However, are FFTs available on Metal? If not, then no FFT code can be ported there.
Thanks, I'll go through all the comments tomorrow!
~~As far as I can tell there are no Julia FFT libraries yet based on this discussion https://discourse.julialang.org/t/metal-jl-does-not-speed-up-fft/95528/3 so~~(see below) I think that is going to be the main barrier at the moment.
I don't think any metal runners are available for GitHub actions.
What's the error with
TimeInterval?
I think the issue was the interval being stored as a Float64, but I'm not sure why that would ever endup in a kernel.
I've just realised that the AppleAccelerate library is actually for M1 CPU acceleration so isn't the CUDA FFT equivalent we need here.
Perhaps we could convert to this: https://github.com/DTolm/VkFFT which supports hardware-accelerated FFT on CUDA, Metal and lots of others. It looks like that library is more performant than cuFFT as well.
What's the error with
TimeInterval?I think the issue was the interval being stored as a Float64, but I'm not sure why that would ever endup in a kernel.
(copy-pasting from #2618)
One possibility is that there is a type promotion occurring within align_time_step:
https://github.com/CliMA/Oceananigans.jl/blob/e16cdc6cfb67703df9e29368017868331f68b1c0/src/Simulations/run.jl#L24-L33
and
https://github.com/CliMA/Oceananigans.jl/blob/e16cdc6cfb67703df9e29368017868331f68b1c0/src/Simulations/run.jl#L133-L134
This would cause widespread issues in switching to single precision, so @simone-silvestri may want to take note.
The quick fix is to convert after calculating the aligned time-step:
Δt = aligned_time_step(sim, sim.Δt)
Δt = convert(eltype(sim.model), Δt)
I think we need a more defined interface for this in the long run though.
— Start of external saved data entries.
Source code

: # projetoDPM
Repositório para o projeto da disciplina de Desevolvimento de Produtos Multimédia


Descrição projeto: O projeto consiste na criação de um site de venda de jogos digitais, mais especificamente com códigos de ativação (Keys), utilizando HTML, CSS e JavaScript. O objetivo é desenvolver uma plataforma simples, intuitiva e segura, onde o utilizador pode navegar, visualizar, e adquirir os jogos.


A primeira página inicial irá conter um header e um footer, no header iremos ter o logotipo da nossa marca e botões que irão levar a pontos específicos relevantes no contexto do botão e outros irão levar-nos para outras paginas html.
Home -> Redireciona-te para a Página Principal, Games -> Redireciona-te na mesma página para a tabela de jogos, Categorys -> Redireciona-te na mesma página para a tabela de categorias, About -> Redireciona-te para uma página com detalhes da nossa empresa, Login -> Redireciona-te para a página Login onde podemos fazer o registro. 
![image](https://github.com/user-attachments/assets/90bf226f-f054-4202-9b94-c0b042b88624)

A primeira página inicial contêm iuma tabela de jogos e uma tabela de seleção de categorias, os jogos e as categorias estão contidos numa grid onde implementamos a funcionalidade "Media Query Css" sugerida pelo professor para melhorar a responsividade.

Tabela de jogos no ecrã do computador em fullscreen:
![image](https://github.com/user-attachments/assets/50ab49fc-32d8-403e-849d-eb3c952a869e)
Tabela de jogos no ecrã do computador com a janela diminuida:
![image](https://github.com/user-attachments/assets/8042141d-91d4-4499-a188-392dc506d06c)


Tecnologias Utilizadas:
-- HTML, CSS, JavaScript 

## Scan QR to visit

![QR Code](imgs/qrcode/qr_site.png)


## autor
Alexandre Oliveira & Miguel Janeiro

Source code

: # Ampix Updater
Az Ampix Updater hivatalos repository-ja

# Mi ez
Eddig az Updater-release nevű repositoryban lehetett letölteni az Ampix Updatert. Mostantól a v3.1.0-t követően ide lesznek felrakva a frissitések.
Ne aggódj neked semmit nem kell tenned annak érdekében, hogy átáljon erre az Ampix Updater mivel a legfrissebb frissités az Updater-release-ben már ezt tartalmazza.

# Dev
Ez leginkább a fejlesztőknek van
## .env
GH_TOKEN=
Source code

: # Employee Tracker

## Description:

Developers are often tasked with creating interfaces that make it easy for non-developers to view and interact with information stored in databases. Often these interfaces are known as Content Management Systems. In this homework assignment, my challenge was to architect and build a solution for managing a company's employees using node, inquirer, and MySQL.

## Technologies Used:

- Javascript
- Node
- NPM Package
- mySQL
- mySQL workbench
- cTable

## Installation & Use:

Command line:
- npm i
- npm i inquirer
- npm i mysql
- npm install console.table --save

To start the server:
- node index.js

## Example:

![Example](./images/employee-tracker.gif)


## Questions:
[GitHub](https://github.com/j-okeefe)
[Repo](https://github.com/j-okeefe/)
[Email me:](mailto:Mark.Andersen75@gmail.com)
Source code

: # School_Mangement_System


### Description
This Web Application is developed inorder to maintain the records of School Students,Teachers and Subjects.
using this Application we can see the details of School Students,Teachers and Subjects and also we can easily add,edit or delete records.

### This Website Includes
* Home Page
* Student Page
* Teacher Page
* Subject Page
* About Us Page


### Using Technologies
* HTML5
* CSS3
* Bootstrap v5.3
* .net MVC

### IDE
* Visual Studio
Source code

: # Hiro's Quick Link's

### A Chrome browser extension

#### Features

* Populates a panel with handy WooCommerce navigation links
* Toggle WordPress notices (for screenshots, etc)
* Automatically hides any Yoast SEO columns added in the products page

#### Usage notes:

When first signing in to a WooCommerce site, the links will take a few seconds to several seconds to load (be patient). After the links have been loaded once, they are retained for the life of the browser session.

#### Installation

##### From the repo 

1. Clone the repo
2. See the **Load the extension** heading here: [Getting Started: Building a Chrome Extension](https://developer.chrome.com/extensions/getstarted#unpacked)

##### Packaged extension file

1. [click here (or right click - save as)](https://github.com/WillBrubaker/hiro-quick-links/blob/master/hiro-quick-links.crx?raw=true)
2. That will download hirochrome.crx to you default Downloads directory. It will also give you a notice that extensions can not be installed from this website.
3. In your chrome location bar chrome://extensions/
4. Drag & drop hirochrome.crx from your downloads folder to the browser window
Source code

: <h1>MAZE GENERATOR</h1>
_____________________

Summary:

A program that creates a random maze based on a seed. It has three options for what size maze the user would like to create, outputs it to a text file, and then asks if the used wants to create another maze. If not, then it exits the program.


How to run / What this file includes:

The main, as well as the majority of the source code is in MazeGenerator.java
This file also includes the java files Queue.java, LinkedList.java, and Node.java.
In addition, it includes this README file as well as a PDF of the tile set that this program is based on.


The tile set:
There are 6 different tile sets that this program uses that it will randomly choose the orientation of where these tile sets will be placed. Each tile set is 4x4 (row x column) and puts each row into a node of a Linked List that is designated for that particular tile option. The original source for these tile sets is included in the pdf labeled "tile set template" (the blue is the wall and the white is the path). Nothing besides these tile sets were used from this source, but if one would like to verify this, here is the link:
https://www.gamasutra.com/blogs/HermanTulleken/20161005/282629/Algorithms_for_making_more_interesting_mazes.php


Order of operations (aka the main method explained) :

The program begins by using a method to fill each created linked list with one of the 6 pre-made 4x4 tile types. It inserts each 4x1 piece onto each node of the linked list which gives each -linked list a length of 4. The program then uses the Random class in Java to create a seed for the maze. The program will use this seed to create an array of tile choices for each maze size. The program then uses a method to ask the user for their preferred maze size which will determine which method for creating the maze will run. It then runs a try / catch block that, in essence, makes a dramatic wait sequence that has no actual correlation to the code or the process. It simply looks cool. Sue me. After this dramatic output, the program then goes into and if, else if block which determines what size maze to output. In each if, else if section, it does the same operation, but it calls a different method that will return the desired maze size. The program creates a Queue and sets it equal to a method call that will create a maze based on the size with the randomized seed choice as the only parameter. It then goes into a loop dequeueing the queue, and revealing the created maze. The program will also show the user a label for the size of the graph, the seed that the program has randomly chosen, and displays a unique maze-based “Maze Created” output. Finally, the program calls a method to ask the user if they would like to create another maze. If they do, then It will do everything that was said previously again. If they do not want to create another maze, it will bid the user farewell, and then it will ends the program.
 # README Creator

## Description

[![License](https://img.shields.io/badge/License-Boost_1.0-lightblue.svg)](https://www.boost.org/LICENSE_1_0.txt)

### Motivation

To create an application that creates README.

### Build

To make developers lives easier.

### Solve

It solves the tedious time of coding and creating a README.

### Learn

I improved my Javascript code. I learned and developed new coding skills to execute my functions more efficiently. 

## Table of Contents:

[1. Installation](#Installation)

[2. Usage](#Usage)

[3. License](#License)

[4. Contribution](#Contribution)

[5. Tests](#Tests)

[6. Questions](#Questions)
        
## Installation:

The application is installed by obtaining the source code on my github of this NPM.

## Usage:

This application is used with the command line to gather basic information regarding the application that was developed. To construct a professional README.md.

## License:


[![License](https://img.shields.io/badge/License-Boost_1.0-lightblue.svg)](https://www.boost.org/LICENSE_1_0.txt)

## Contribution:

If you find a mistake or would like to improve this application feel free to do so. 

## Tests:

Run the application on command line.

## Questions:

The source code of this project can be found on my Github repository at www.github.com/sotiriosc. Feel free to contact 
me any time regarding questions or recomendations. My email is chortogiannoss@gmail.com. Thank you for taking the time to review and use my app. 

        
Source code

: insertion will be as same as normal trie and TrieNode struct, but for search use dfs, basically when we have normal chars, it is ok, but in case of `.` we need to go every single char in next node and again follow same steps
We really need both eltype (the floating point type used by state variables, grid metrics, etc) and a timetype (the type of model.clock.time).
(Also I'm not sure eltype(model) is defined yet, but it should be...)
Perhaps we could convert to this: https://github.com/DTolm/VkFFT which supports hardware-accelerated FFT on CUDA, Metal and lots of others. It looks like that library is more performant than
cuFFTas well.
Why do we have to convert? Can we use that only for Metal?
Yeah we could just do it for Metal. I was just thinking it might be just as much effort as using it for all.
Yeah we could just do it for Metal. I was just thinking it might be just as much effort as using it for all.
I think it would be more effort if we take into account the need to rebenchmark a lot of cases. I also think it adds some risk...
I think it would be more effort if we take into account the need to rebenchmark a lot of cases. I also think it adds some risk...
Yeah true, they do claim it is more peformant so maybe something to consider in the future.
I've now had a play trying to wrap VkFFT with https://github.com/JuliaInterop/Clang.jl/tree/master but it is proving difficult given my inexperience with C.
Does anyone working on Oceananigans have experience doing that sort of thing?
I've now had a play trying to wrap VkFFT with https://github.com/JuliaInterop/Clang.jl/tree/master but it is proving difficult given my inexperience with C.
Does anyone working on Oceananigans have experience doing that sort of thing?
Could be worth asking on julia slack! You'll have to ship an independent wrapper package (eg VkFFT.jl) and figure out how to precompile the binaries, right (so we can install everything from the REPL)?
Could be good for this PR to focus on getting explicit free surface to work, then build up the rest of the features after that. Doing this for real will also require figuring testing out I think.
weird that all the tests fail, when I run e.g. RectilinearGrid(CPU(), FT, size=(16, 16, 16), extent=(1, 1, 1)) locally it works fine
Curious what's the status of this effort to add Metal support to Oceananigans.
Curious what's the status of this effort to add Metal support to Oceananigans.
It's crazy how easy it is to add this support, but the major limitation is that Metal only supports Float32. There hasn't been much effort to validate anything for Float32, though this is a worthwhile goal...
Also if we do refactor this PR, I think we should probably put the Metal functionality in an extension, much as #3468 does.